Activity: Count how many lines below contain the word "Python", then give that number alone.
_ _ _ _ _ _ _
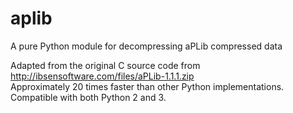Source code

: # aplib
A pure Python module for decompressing aPLib compressed data

Adapted from the original C source code from http://ibsensoftware.com/files/aPLib-1.1.1.zip  
Approximately 20 times faster than other Python implementations.  
Compatible with both Python 2 and 3.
_ _ _ _ _ _ _
Expected answer: 3